_Work to be completed_
Only the words of the entries are wanted, repeated exactly and without images.

Source records
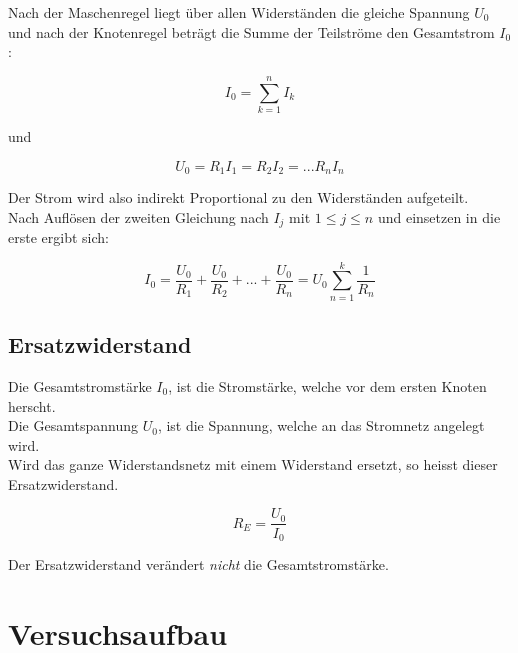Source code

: \documentclass[a4paper,12pt]{article}
\begin{document}
Nach der Maschenregel liegt über allen Widerständen die gleiche Spannung $U_0$ und nach der 
Knotenregel beträgt die Summe der Teilströme den Gesamtstrom $I_0$:

\[ I_0 = \sum_{k=1}^{n} I_k \]

und 

\[ U_0 = R_1 I_1 = R_2 I_2 = ...R_n I_n \]

Der Strom wird also indirekt Proportional zu den Widerständen aufgeteilt. \\
Nach Auflösen der zweiten Gleichung nach $I_j$ mit $1 \leq j \leq n$ und einsetzen in die erste
ergibt sich:

\[ I_0 = \frac{U_0}{R_1} + \frac{U_0}{R_2} + ... + \frac{U_0}{R_n} = U_0 \sum_{n=1}^k \frac{1}{R_n} \]



\subsection{Ersatzwiderstand}

Die Gesamtstromstärke $I_0$, ist die Stromstärke, welche vor dem ersten Knoten herscht. \\
Die Gesamtspannung $U_0$, ist die Spannung, welche an das Stromnetz angelegt wird. \\
Wird das ganze Widerstandsnetz mit einem Widerstand ersetzt, so heisst dieser Ersatzwiderstand. 

\[ R_E = \frac{U_0}{I_0} \]

Der Ersatzwiderstand verändert \textit{nicht} die Gesamtstromstärke. 

\section{Versuchsaufbau}

\begin{figure}[H]
\centering
{}
\end{figure}
\end{document}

_Answer box_
Source code

: \documentclass[a4paper,12pt]{article}
\begin{document}
Nach der Maschenregel liegt über allen Widerständen die gleiche Spannung $U_0$ und nach der 
Knotenregel beträgt die Summe der Teilströme den Gesamtstrom $I_0$:

\[ I_0 = \sum_{k=1}^{n} I_k \]

und 

\[ U_0 = R_1 I_1 = R_2 I_2 = ...R_n I_n \]

Der Strom wird also indirekt Proportional zu den Widerständen aufgeteilt. \\
Nach Auflösen der zweiten Gleichung nach $I_j$ mit $1 \leq j \leq n$ und einsetzen in die erste
ergibt sich:

\[ I_0 = \frac{U_0}{R_1} + \frac{U_0}{R_2} + ... + \frac{U_0}{R_n} = U_0 \sum_{n=1}^k \frac{1}{R_n} \]



\subsection{Ersatzwiderstand}

Die Gesamtstromstärke $I_0$, ist die Stromstärke, welche vor dem ersten Knoten herscht. \\
Die Gesamtspannung $U_0$, ist die Spannung, welche an das Stromnetz angelegt wird. \\
Wird das ganze Widerstandsnetz mit einem Widerstand ersetzt, so heisst dieser Ersatzwiderstand. 

\[ R_E = \frac{U_0}{I_0} \]

Der Ersatzwiderstand verändert \textit{nicht} die Gesamtstromstärke. 

\section{Versuchsaufbau}

\begin{figure}[H]
\centering
{}
\end{figure}
\end{document}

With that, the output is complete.